--- Records Enclosed Below ---

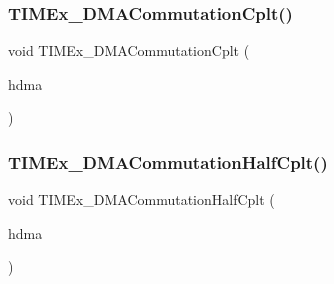 \subsubsection{\texorpdfstring{T\+I\+M\+Ex\+\_\+\+D\+M\+A\+Commutation\+Cplt()}{TIMEx\_DMACommutationCplt()}}
{\footnotesize\ttfamily void T\+I\+M\+Ex\+\_\+\+D\+M\+A\+Commutation\+Cplt (\begin{DoxyParamCaption}\item[{\hyperlink{group___d_m_a___exported___types_ga41b754a906b86bce54dc79938970138b}{D\+M\+A\+\_\+\+Handle\+Type\+Def} $\ast$}]{hdma }\end{DoxyParamCaption})}

\mbox{\label{group___t_i_m_ex___private___functions_ga65b7244a1ee94cf20081543377ba8d2a}} 
\subsubsection{\texorpdfstring{T\+I\+M\+Ex\+\_\+\+D\+M\+A\+Commutation\+Half\+Cplt()}{TIMEx\_DMACommutationHalfCplt()}}
{\footnotesize\ttfamily void T\+I\+M\+Ex\+\_\+\+D\+M\+A\+Commutation\+Half\+Cplt (\begin{DoxyParamCaption}\item[{\hyperlink{group___d_m_a___exported___types_ga41b754a906b86bce54dc79938970138b}{D\+M\+A\+\_\+\+Handle\+Type\+Def} $\ast$}]{hdma }\end{DoxyParamCaption})}

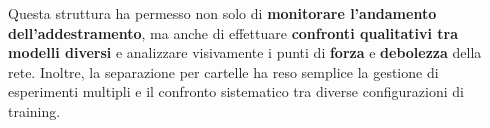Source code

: Questa struttura ha permesso non solo di \textbf{monitorare l’andamento dell’addestramento}, ma anche di effettuare \textbf{confronti qualitativi tra modelli diversi} e analizzare visivamente i punti di \textbf{forza} e \textbf{debolezza} della rete. Inoltre, la separazione per cartelle ha reso semplice la gestione di esperimenti multipli e il confronto sistematico tra diverse configurazioni di training.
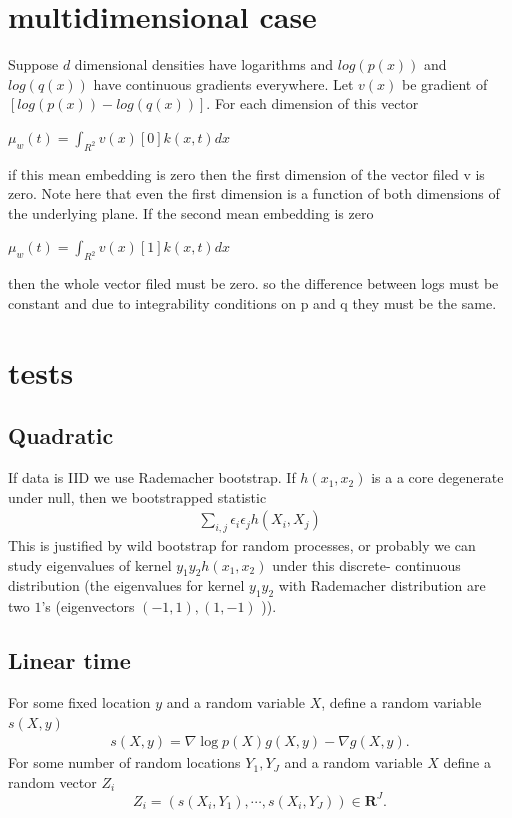 \documentclass{article}
\begin{document}
\section{multidimensional case}
Suppose $d$ dimensional densities have logarithms and  $log(p(x))$ and $log(q(x))$ have continuous  gradients everywhere. 
Let $v(x)$ be gradient of  $[ log(p(x)) - log(q(x)) ]$. For each dimension of this vector  

$\mu_w(t) = \int_{R^2}  v(x)[0] k(x,t) dx$
 
if this mean embedding is zero then the first dimension of the vector filed v is zero. Note here that even the first dimension is a function of both dimensions of the underlying plane. If the second  mean embedding is zero

$\mu_w(t) = \int_{R^2}  v(x)[1] k(x,t) dx$

then the whole vector filed must be zero. so the difference between logs must be constant and due to integrability conditions on p and q they must be the same.

\section{tests}

\subsection{Quadratic}
If data is IID we use Rademacher bootstrap. If $h(x_1,x_2)$ is a a core degenerate under null, then we bootstrapped statistic
\begin{align}
 \sum_{i,j} \epsilon_i \epsilon_j h(X_i,X_j)
\end{align}
This is justified by wild bootstrap for random processes, or probably we can study eigenvalues of kernel $y_1  y_2 h(x_1,x_2)$ under this discrete- continuous distribution  (the eigenvalues for kernel $y_1  y_2$ with Rademacher distribution are two $1$'s (eigenvectors $(-1,1),(1,-1)$ )).       


\subsection{Linear time}

For some fixed location $y$ and a random variable $X$, define a random variable $s(X,y)$
\begin{align}
 s(X,y) = \nabla \log p(X) g(X,y) -  \nabla g(X,y).
\end{align}
For some number of random locations $Y_1,Y_J$ and a random variable $X$ define a random vector $Z_i$
\begin{equation}
 Z_i = ( s(X_i,Y_1) , \cdots, s(X_i,Y_J)  )\in \mathbf R^J.
\end{equation}
\end{document}
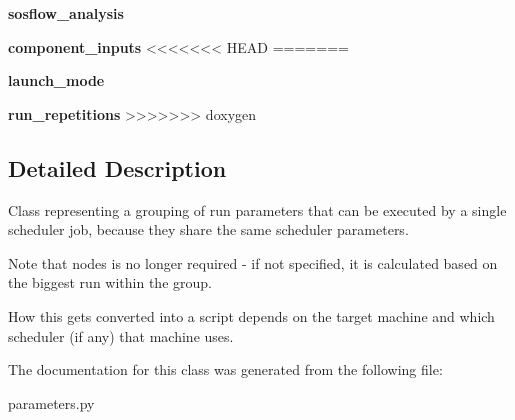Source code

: \begin{DoxyCompactItemize}
{\bfseries sosflow\+\_\+analysis}
\item 
\mbox{\label{classcodar_1_1cheetah_1_1parameters_1_1_sweep_group_a4085f622e238b237b685ca82cf57ff0e}} 
{\bfseries component\+\_\+inputs}
<<<<<<< HEAD
=======
\item 
\mbox{\label{classcodar_1_1cheetah_1_1parameters_1_1_sweep_group_aab0922af464666db293542868a254191}} 
{\bfseries launch\+\_\+mode}
\item 
\mbox{\label{classcodar_1_1cheetah_1_1parameters_1_1_sweep_group_af2263721c5031a2a4dd85ae039f670d4}} 
{\bfseries run\+\_\+repetitions}
>>>>>>> doxygen
\end{DoxyCompactItemize}


\subsection{Detailed Description}
\begin{DoxyVerb}Class representing a grouping of run parameters that can be executed by
a single scheduler job, because they share the same scheduler parameters.

Note that nodes is no longer required - if not specified, it is calculated
based on the biggest run within the group.

How this gets converted into a script depends on the target machine and
which scheduler (if any) that machine uses.
\end{DoxyVerb}
 

The documentation for this class was generated from the following file\+:\begin{DoxyCompactItemize}
\item 
parameters.\+py\end{DoxyCompactItemize}
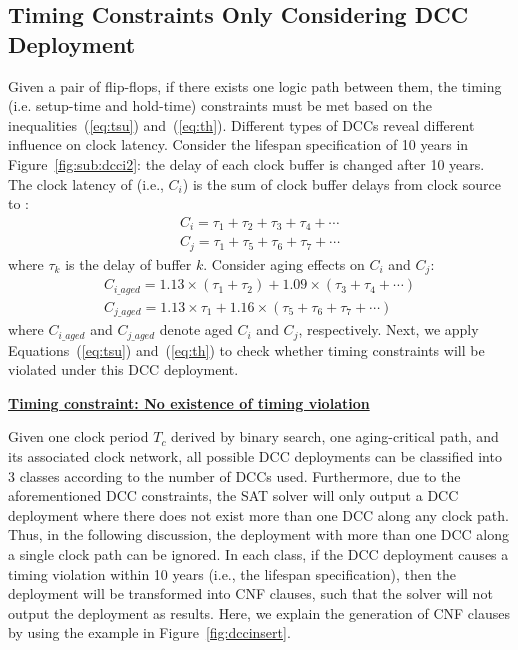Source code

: \subsection{Timing Constraints Only Considering DCC Deployment}
\label{subsec:tccc}
Given a pair of flip-flops, if there exists one logic path between them, the timing (i.e. setup-time and hold-time) constraints must be met based on the inequalities~(\ref{eq:tsu}) and~(\ref{eq:th}). Different types of DCCs reveal different influence on clock latency. Consider the lifespan specification of 10 years in Figure~\ref{fig:sub:dcci2}: the delay of each clock buffer is changed after 10 years. The clock latency of  (i.e., $C_i$) is the sum of clock buffer delays from clock source to : 
\begin{gather*}
C_i = \tau_1 + \tau_2 + \tau_3 + \tau_4 +\dotsb \\
C_j = \tau_1 + \tau_5 + \tau_6 + \tau_7 +\dotsb
\end{gather*}
where $\tau_k$ is the delay of buffer $k$. Consider aging effects on $C_i$ and $C_j$: 
\begin{gather*}
C_{i\_aged} = 1.13 \times \left(\tau_1 + \tau_2\right) + 1.09 \times \left(\tau_3 + \tau_4 + \dotsb\right)\\
C_{j\_aged} = 1.13 \times \tau_1+ 1.16 \times \left( \tau_5 + \tau_6 + \tau_7 + \dotsb \right)
\end{gather*}
where $C_{i\_aged}$ and $C_{j\_aged}$ denote aged $C_i$ and $C_j$, respectively. Next, we apply Equations~(\ref{eq:tsu}) and~(\ref{eq:th}) to check whether timing constraints will be violated under this DCC deployment.

\noindent \textbf{\uline{Timing constraint: No existence of timing violation}}

Given one clock period $T_c$ derived by binary search, one aging-critical path, and its associated clock network, all possible DCC deployments can be classified into 3 classes according to the number of DCCs used. Furthermore, due to the aforementioned DCC constraints, the SAT solver will only output a DCC deployment where there does not exist more than one DCC along any clock path. Thus, in the following discussion, the deployment with more than one DCC along a single clock path can be ignored. In each class, if the DCC deployment causes a timing violation within 10 years (i.e., the lifespan specification), then the deployment will be transformed into CNF clauses, such that the solver will not output the deployment as results. Here, we explain the generation of CNF clauses by using the example in Figure~\ref{fig:dccinsert}.

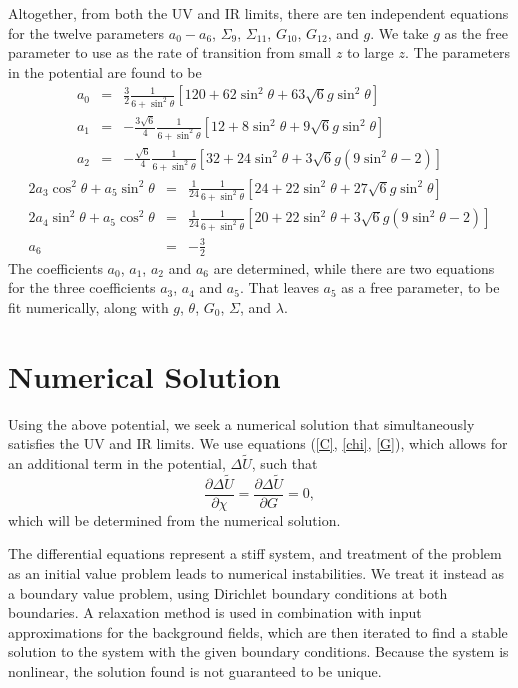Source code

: \documentclass[12pt]{article}
\newcommand{\be}{\begin{equation}}
\newcommand{\ee}{\end{equation}}
\newcommand{\ba}{\begin{eqnarray}}
\newcommand{\ea}{\end{eqnarray}}
\def\rt6{\sqrt{6}}
\begin{document}
Altogether, from both the UV and IR limits, there are ten independent equations for the twelve parameters $a_0 - a_6$, $\Sigma_9$, $\Sigma_{11}$, $G_{10}$, $G_{12}$, and $g$.  
We take $g$ as the free parameter to use as the rate of transition from small $z$ to large $z$.  
The parameters in the potential are found to be
\ba
a_0 &=&  \frac{3}{2} \frac{1}{6 + \sin^2 \theta}\left[ 120 + 62 \sin^2 \theta + 63 \rt6 g \sin^2 \theta \right] \\
a_1 &=&  -\frac{3\rt6}{4} \frac{1}{6 + \sin^2 \theta}\left[ 12 + 8 \sin^2 \theta + 9 \rt6 g \sin^2 \theta \right] \\
a_2 &=&  -\frac{\rt6}{4} \frac{1}{6 + \sin^2 \theta}\left[ 32 + 24 \sin^2 \theta + 3 \rt6 g(9 \sin^2 \theta - 2) \right]
\ea
\ba
2 a_3 \cos^2 \theta + a_5 \sin^2 \theta&=&\frac{1}{24} \frac{1}{6 + \sin^2 \theta}\left[ 24 + 22 \sin^2 \theta + 27 \rt6 g \sin^2 \theta \right] \\
2 a_4 \sin^2 \theta + a_5 \cos^2 \theta&=&\frac{1}{24} \frac{1}{6 + \sin^2 \theta}\left[ 20 +22 \sin^2 \theta + 3 \rt6 g (9 \sin^2 \theta -2 ) \right]\\
a_6&=&-\frac{3}{2}
\ea
The coefficients $a_0$, $a_1$, $a_2$ and $a_6$ are determined, while there are two equations for the three coefficients $a_3$, $a_4$ and $a_5$.  
That leaves $a_5$ as a free parameter, to be fit numerically, along with $g$, $\theta$, $G_0$, $\Sigma$, and $\lambda$.

\section{Numerical Solution}

Using the above potential, we seek a numerical solution that simultaneously satisfies the UV and IR limits. 
We use equations (\ref{C}, \ref{chi}, \ref{G}), which allows for an additional term in the potential, $\Delta \tilde{U}$, such that 
\be
\frac{\partial \Delta \tilde{U}}{\partial \chi} = \frac{\partial \Delta \tilde{U}}{\partial G} = 0,
\ee
which will be determined from the numerical solution.

The differential equations represent a stiff system, and treatment of the problem as an initial value problem leads to numerical instabilities. 
We treat it instead as a boundary value problem, using Dirichlet boundary conditions at both boundaries. 
A relaxation method is used in combination with input approximations for the background fields, which are then iterated to find a stable solution to the system with the given boundary conditions. 
Because the system is nonlinear, the solution found is not guaranteed to be unique.
\end{document}
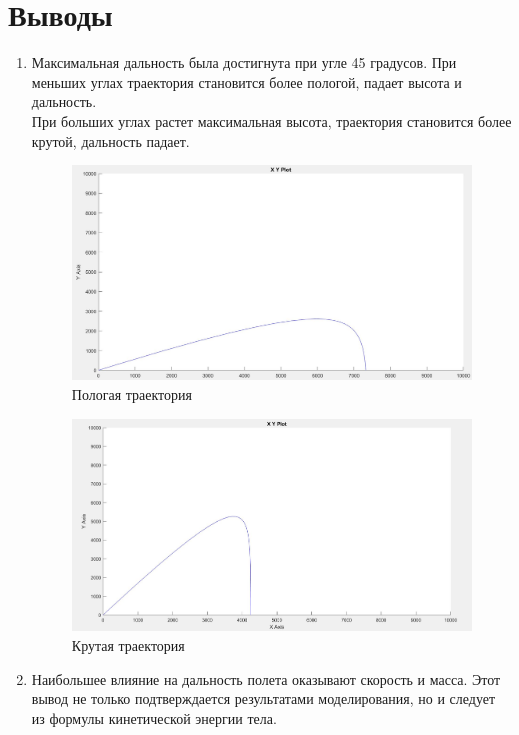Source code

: \documentclass{article}
\begin{document}
	\section{Выводы}
	\begin{enumerate}
		\item Максимальная дальность была достигнута при угле 45 градусов. При меньших углах траектория становится более пологой, падает высота и дальность.\\
		При больших углах растет максимальная высота, траектория становится более крутой, дальность падает.\\
		\begin{figure}[H]
			\centering
			\includegraphics[width=0.7\linewidth]{graph2}
			\caption{Пологая траектория}
			\label{fig:graph2}
		\end{figure}
		\begin{figure}[H]
			\centering
			\includegraphics[width=0.7\linewidth]{graph3}
			\caption{Крутая траектория}
			\label{fig:graph3}
		\end{figure}
	\item Наибольшее влияние на дальность полета оказывают скорость и масса. Этот вывод не только подтверждается результатами моделирования, но и следует из формулы кинетической энергии тела.
	\end{enumerate}
	
\end{document}
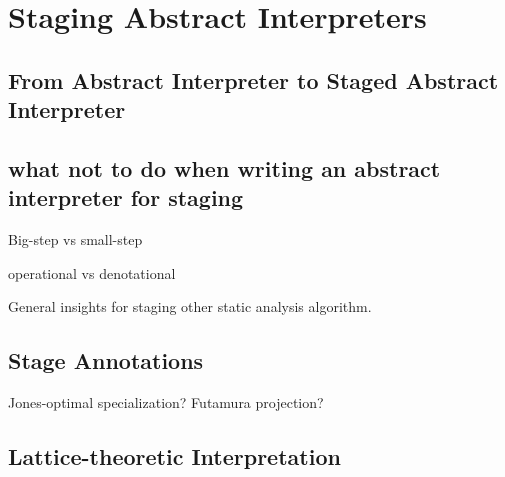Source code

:\section{Staging Abstract Interpreters} \label{sai}

\subsection{From Abstract Interpreter to Staged Abstract Interpreter}

\subsection{what not to do when writing an abstract interpreter for staging}

Big-step vs small-step

operational vs denotational

General insights for staging other static analysis algorithm.

\cite{10.1007/3-540-61580-6_11}

\subsection{Stage Annotations}

Jones-optimal specialization?
Futamura projection?

\subsection{Lattice-theoretic Interpretation}

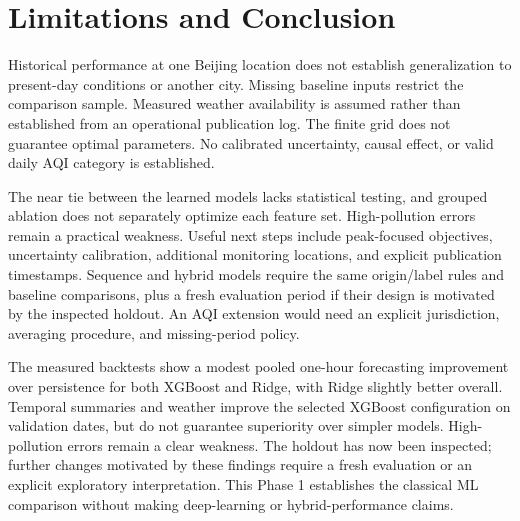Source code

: \documentclass[conference]{IEEEtran}
\begin{document}
\section{Limitations and Conclusion}
Historical performance at one Beijing location does not establish generalization to present-day conditions or another city. Missing baseline inputs restrict the comparison sample. Measured weather availability is assumed rather than established from an operational publication log. The finite grid does not guarantee optimal parameters. No calibrated uncertainty, causal effect, or valid daily AQI category is established.\par
The near tie between the learned models lacks statistical testing, and grouped ablation does not separately optimize each feature set. High-pollution errors remain a practical weakness. Useful next steps include peak-focused objectives, uncertainty calibration, additional monitoring locations, and explicit publication timestamps. Sequence and hybrid models require the same origin/label rules and baseline comparisons, plus a fresh evaluation period if their design is motivated by the inspected holdout. An AQI extension would need an explicit jurisdiction, averaging procedure, and missing-period policy.\par
The measured backtests show a modest pooled one-hour forecasting improvement over persistence for both XGBoost and Ridge, with Ridge slightly better overall. Temporal summaries and weather improve the selected XGBoost configuration on validation dates, but do not guarantee superiority over simpler models. High-pollution errors remain a clear weakness. The holdout has now been inspected; further changes motivated by these findings require a fresh evaluation or an explicit exploratory interpretation. This Phase 1 establishes the classical ML comparison without making deep-learning or hybrid-performance claims.


\end{document}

--- End of Enclosed Records ---

* Work required *
Please report every line of the records above that contains the word "DoxyCompactItemize".

* Answer to this task *
: \begin{DoxyCompactItemize}
\end{DoxyCompactItemize}
The documentation for this class was generated from the following file\+:\begin{DoxyCompactItemize}
parameters.\+py\end{DoxyCompactItemize}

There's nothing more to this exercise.